Le Prince d'Ayodia Titre du cycle : Le Râmâyana

Titre du livre : Le prince d'Ayodiâ

Auteur : Ashok K. Banker (voir sa biographie)

Genre : Fantasy

Résumé du premier tome :

Ta mère de sang martyrisée, ton père et tes frères dévorés vifs, ton peuple massacré, tes fières cités pillées, rasées... Tu n'es encore qu'un gamin, mais tu apprendras. Je t'enseignerai le chant de la douleur et de la terreur. Alors, tu plieras le genou. Tu imploreras en sanglotant l'honneur de t'humilier devant moi. Jusque là, dors de ton sommeil d'enfant. Et rappelle-toi : Ayodiâ tombera. Pâma, le fils aîné du roi d'Ayodiâ, est réveillé en sursaut par ces paroles terribles murmurées à son oreille : Bien que seul dans la pièce, la voix continue à proférer des atrocités, tandis que s'imposent à lui des visions d'apocalypse. Ayodiâ l'" Imprenable ", capitale des guerriers et des brahmanes, jamais vaincue ni assiégée, ne sera bientôt plus que cendres et ruines. Car Ravana, le roi des démons que même les dieux redoutent, menace de lancer ses armées maléfiques à l'assaut du monde des mortels. Seul le prince Râma peut tenter d'empêcher cette invasion démoniaque. Aidé par l'épée magique de son frère et l'esprit des prophètes, il ne pourra compter que sur lui-même jusqu'à la bataille finale, qui sauvera ou damnera la ville sainte.
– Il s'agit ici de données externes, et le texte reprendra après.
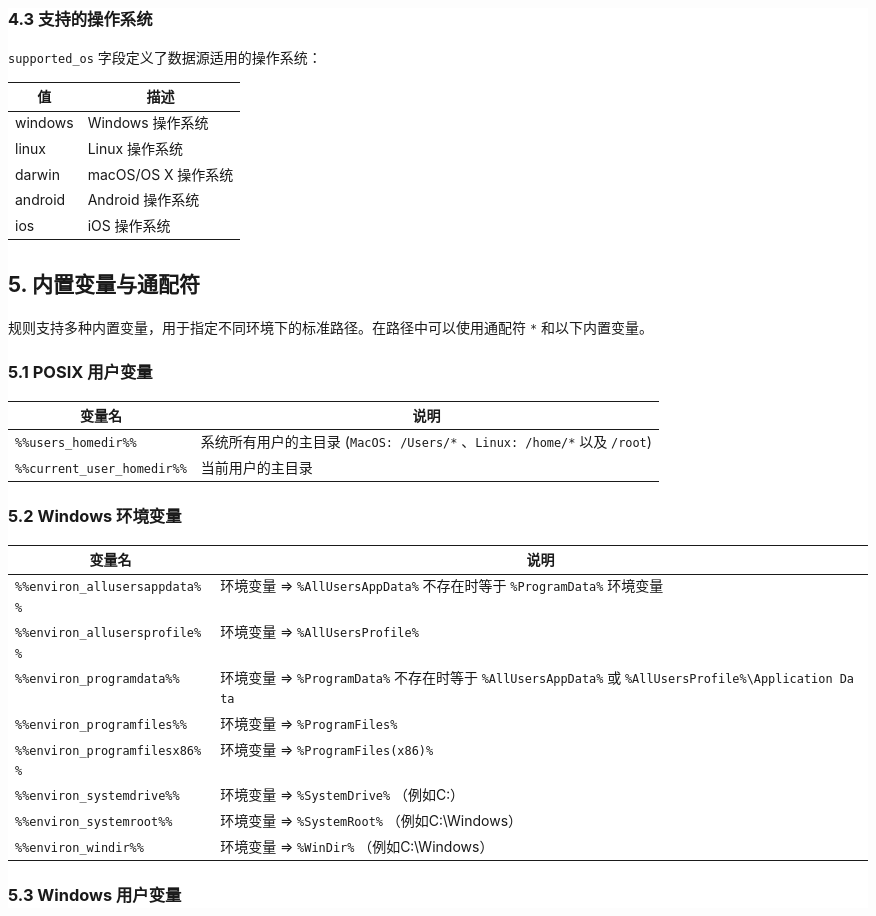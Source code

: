 

### 4.3 支持的操作系统

`supported_os` 字段定义了数据源适用的操作系统：

| 值      | 描述                |
| ------- | ------------------- |
| windows | Windows 操作系统    |
| linux   | Linux 操作系统      |
| darwin  | macOS/OS X 操作系统 |
| android | Android 操作系统    |
| ios     | iOS 操作系统        |



## 5. 内置变量与通配符

规则支持多种内置变量，用于指定不同环境下的标准路径。在路径中可以使用通配符 `*` 和以下内置变量。

### 5.1 POSIX 用户变量

| 变量名                     | 说明                                                         |
| -------------------------- | ------------------------------------------------------------ |
| `%%users_homedir%%`        | 系统所有用户的主目录 (`MacOS: /Users/*` 、`Linux: /home/*` 以及 `/root`) |
| `%%current_user_homedir%%` | 当前用户的主目录                                             |



### 5.2 Windows 环境变量

| 变量名                        | 说明                                                         |
| ----------------------------- | ------------------------------------------------------------ |
| `%%environ_allusersappdata%%` | 环境变量 => `%AllUsersAppData%` 不存在时等于 `%ProgramData%` 环境变量 |
| `%%environ_allusersprofile%%` | 环境变量 => `%AllUsersProfile%`                              |
| `%%environ_programdata%%`     | 环境变量 => `%ProgramData%` 不存在时等于 `%AllUsersAppData%` 或 `%AllUsersProfile%\Application Data` |
| `%%environ_programfiles%%`    | 环境变量 => `%ProgramFiles%`                                 |
| `%%environ_programfilesx86%%` | 环境变量 => `%ProgramFiles(x86)%`                            |
| `%%environ_systemdrive%%`     | 环境变量 => `%SystemDrive%` （例如C:）                       |
| `%%environ_systemroot%%`      | 环境变量 => `%SystemRoot%` （例如C:\Windows）                |
| `%%environ_windir%%`          | 环境变量 => `%WinDir%` （例如C:\Windows）                    |



### 5.3 Windows 用户变量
Le Prince d'Ayodiâ est le premier volume d'une série qui comprendra sept tomes.

Critique personnelle du tome 1 :

Le Râmâyana, fresque hindous vieille de plusieurs milliers d’années, voilà à quoi nous touchons. Autant le dire, Ashok K. Banker ne cache pas ses ambitions : pour s’attaquer à un tel mythe, il fallait bien du courage ! Mais quel fut le résultat, au regard de ce premier tome ?
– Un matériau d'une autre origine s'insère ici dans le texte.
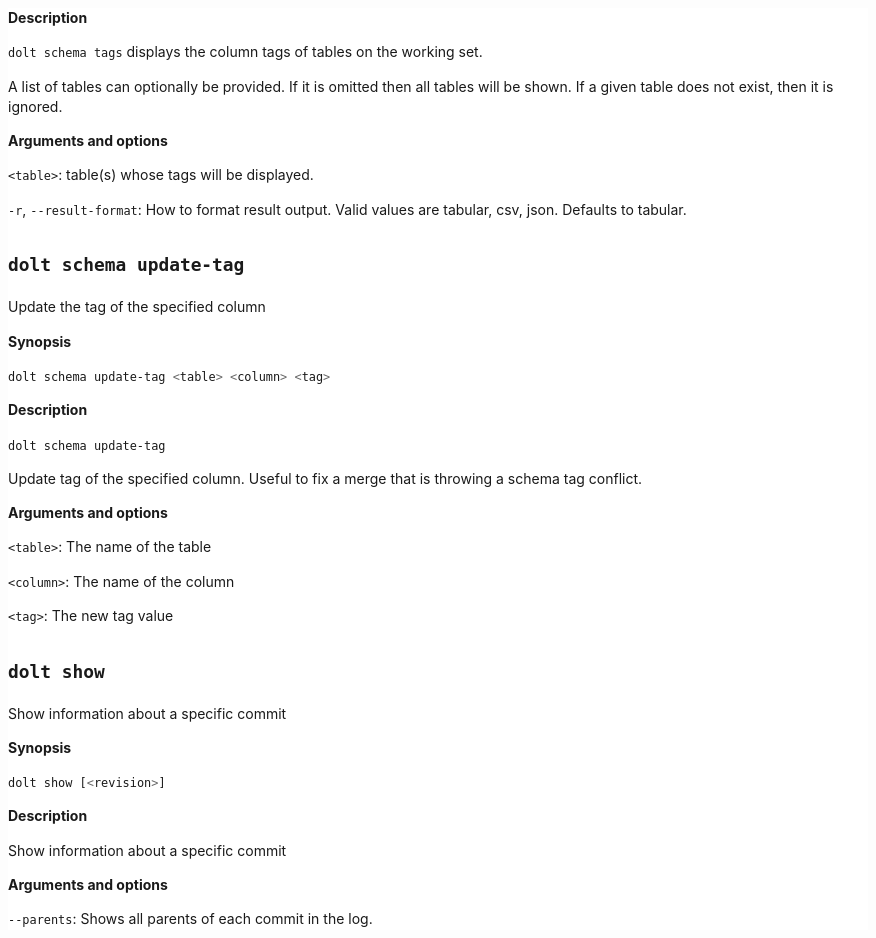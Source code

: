 **Description**

`dolt schema tags` displays the column tags of tables on the working set.

A list of tables can optionally be provided.  If it is omitted then all tables will be shown. If a given table does not exist, then it is ignored.

**Arguments and options**

`<table>`: table(s) whose tags will be displayed.

`-r`, `--result-format`:
How to format result output. Valid values are tabular, csv, json. Defaults to tabular.



## `dolt schema update-tag`

Update the tag of the specified column

**Synopsis**

```bash
dolt schema update-tag <table> <column> <tag>
```

**Description**

`dolt schema update-tag`

Update tag of the specified column. Useful to fix a merge that is throwing a
schema tag conflict.


**Arguments and options**

`<table>`: The name of the table

`<column>`: The name of the column

`<tag>`: The new tag value



## `dolt show`

Show information about a specific commit

**Synopsis**

```bash
dolt show [<revision>]
```

**Description**

Show information about a specific commit

**Arguments and options**

`--parents`:
Shows all parents of each commit in the log.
L’auteur nous invite dans un monde où les avatars de la Fantasy sont mis à bas. Laissez de côté les triptyques et les schémas directeurs dont vous vous repaissez, ici nous affleurons une Inde cryptique et indolente, une Inde source de mystères, en bref : une volte de fragrances qui embaument les pages. Les ruelles fangeuses ou les sentiments exacerbés par le fil d’une lame semblent alors bien loin, tant le dépaysement se fait norme en parcourant cette œuvre !
Si l’auteur souhaite galvaniser le genre en lui injectant une dose d’exotisme, il y a réussit à merveille car l’univers créé se hisse au faîte du renouvellement.
Illustrons par quelques exemples : une organisation sociétale et des coutumes qui charment, un bestiaire pour le moins effrayant (comptez sur des monstres sujets à l'anthropophagie... adepte de l’horreur vous serez servis !), des protagonistes aux psychologies travaillées, des villes à rendre badaud le plus blasé des architectes… On pourrait disserter longtemps sur une telle richesse. Ajoutez à cela un fond historique marqué, quoique sujet à des interprétations ou à des détournements de la part de l’auteur, et vous obtiendrez une fresque prenante.
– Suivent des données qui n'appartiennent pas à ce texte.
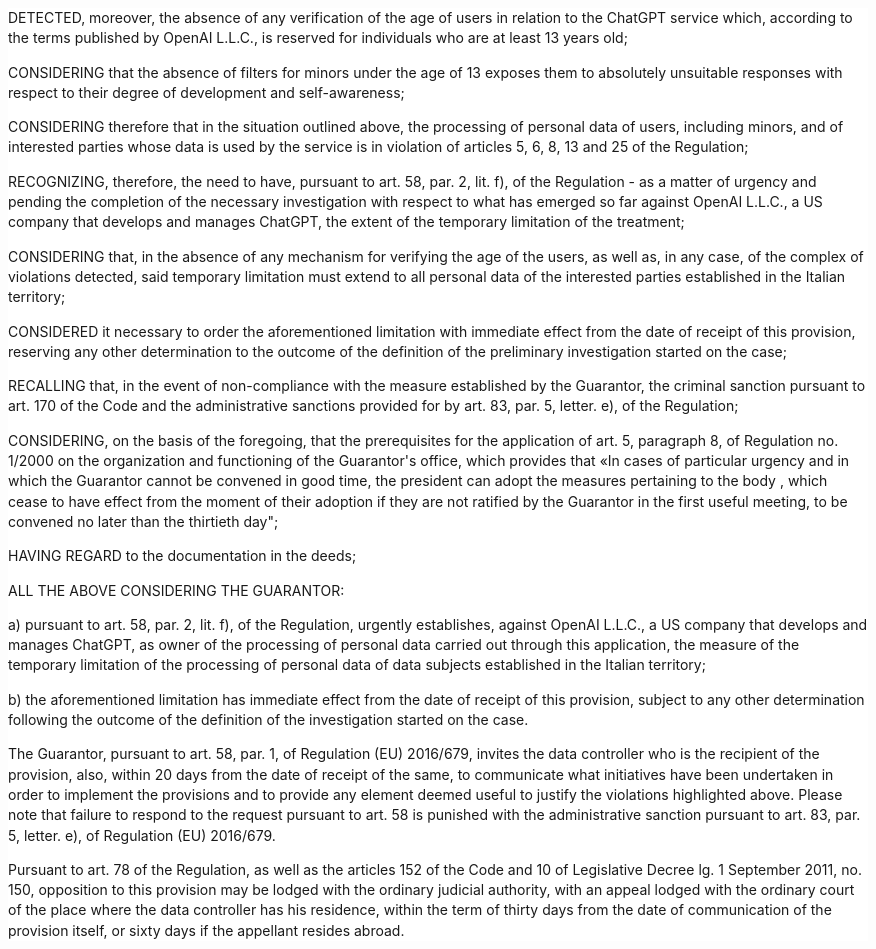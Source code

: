 DETECTED, moreover, the absence of any verification of the age of users in relation to the ChatGPT service which, according to the terms published by OpenAI L.L.C., is reserved for individuals who are at least 13 years old;

CONSIDERING that the absence of filters for minors under the age of 13 exposes them to absolutely unsuitable responses with respect to their degree of development and self-awareness;

CONSIDERING therefore that in the situation outlined above, the processing of personal data of users, including minors, and of interested parties whose data is used by the service is in violation of articles 5, 6, 8, 13 and 25 of the Regulation;

RECOGNIZING, therefore, the need to have, pursuant to art. 58, par. 2, lit. f), of the Regulation - as a matter of urgency and pending the completion of the necessary investigation with respect to what has emerged so far against OpenAI L.L.C., a US company that develops and manages ChatGPT, the extent of the temporary limitation of the treatment;

CONSIDERING that, in the absence of any mechanism for verifying the age of the users, as well as, in any case, of the complex of violations detected, said temporary limitation must extend to all personal data of the interested parties established in the Italian territory;

CONSIDERED it necessary to order the aforementioned limitation with immediate effect from the date of receipt of this provision, reserving any other determination to the outcome of the definition of the preliminary investigation started on the case;

RECALLING that, in the event of non-compliance with the measure established by the Guarantor, the criminal sanction pursuant to art. 170 of the Code and the administrative sanctions provided for by art. 83, par. 5, letter. e), of the Regulation;

CONSIDERING, on the basis of the foregoing, that the prerequisites for the application of art. 5, paragraph 8, of Regulation no. 1/2000 on the organization and functioning of the Guarantor's office, which provides that «In cases of particular urgency and in which the Guarantor cannot be convened in good time, the president can adopt the measures pertaining to the body , which cease to have effect from the moment of their adoption if they are not ratified by the Guarantor in the first useful meeting, to be convened no later than the thirtieth day";

HAVING REGARD to the documentation in the deeds;

ALL THE ABOVE CONSIDERING THE GUARANTOR:

a) pursuant to art. 58, par. 2, lit. f), of the Regulation, urgently establishes, against OpenAI L.L.C., a US company that develops and manages ChatGPT, as owner of the processing of personal data carried out through this application, the measure of the temporary limitation of the processing of personal data of data subjects established in the Italian territory;

b) the aforementioned limitation has immediate effect from the date of receipt of this provision, subject to any other determination following the outcome of the definition of the investigation started on the case.

The Guarantor, pursuant to art. 58, par. 1, of Regulation (EU) 2016/679, invites the data controller who is the recipient of the provision, also, within 20 days from the date of receipt of the same, to communicate what initiatives have been undertaken in order to implement the provisions and to provide any element deemed useful to justify the violations highlighted above. Please note that failure to respond to the request pursuant to art. 58 is punished with the administrative sanction pursuant to art. 83, par. 5, letter. e), of Regulation (EU) 2016/679.

Pursuant to art. 78 of the Regulation, as well as the articles 152 of the Code and 10 of Legislative Decree lg. 1 September 2011, no. 150, opposition to this provision may be lodged with the ordinary judicial authority, with an appeal lodged with the ordinary court of the place where the data controller has his residence, within the term of thirty days from the date of communication of the provision itself, or sixty days if the appellant resides abroad.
Mais en un sens l’auteur pêche par excès : une fois passé le premier émerveillement, on se lasse de se référer au glossaire (qui pour une fois aura une véritable utilité, avouons le) à toutes les phrases, au point de décrocher tant la récurrence des termes inconnus jugule l’immersion. Sans doute aurait-il été ingénieux de mieux introduire le sanskrit, certes en perdant une frange de nouveautés, mais en équilibrant au mieux l’ensemble. Mascaret de termes abscons ou émulation de virtuose, je vous laisse trancher, pour ma part je considère cet excès comme une maladresse narrative, quand il aurait été plus astucieux de filer l’ambiance sur un autre mode.
Cette parenthèse refermée attachons nous aux autres aspects de l’œuvre. Le style, en premier lieu, ourdie un discours élégant malgré une prise de risque limitée. En remisant le renversement du premier chapitre, la plume de l’auteur demeure uniforme et faconde tout son long, en mettant en relief l’ambiance générale, une attention contribuant à enrichir un livre décidément bien riche. On sent au fil des chapitres que l’écrivain aime son monde, le vit en même temps que nous ; il ne se contente pas de décrire les manigances politiques ou les diverses pérégrinations, il les accompagne dans leurs quêtes, les étaye avec un luxe d’enthousiasme. Tantôt conteur, tantôt maître du suspense, cette implication suffit à ourdir le récit : car quoi de mieux, en lisant un roman, qu’y sentir la passion ?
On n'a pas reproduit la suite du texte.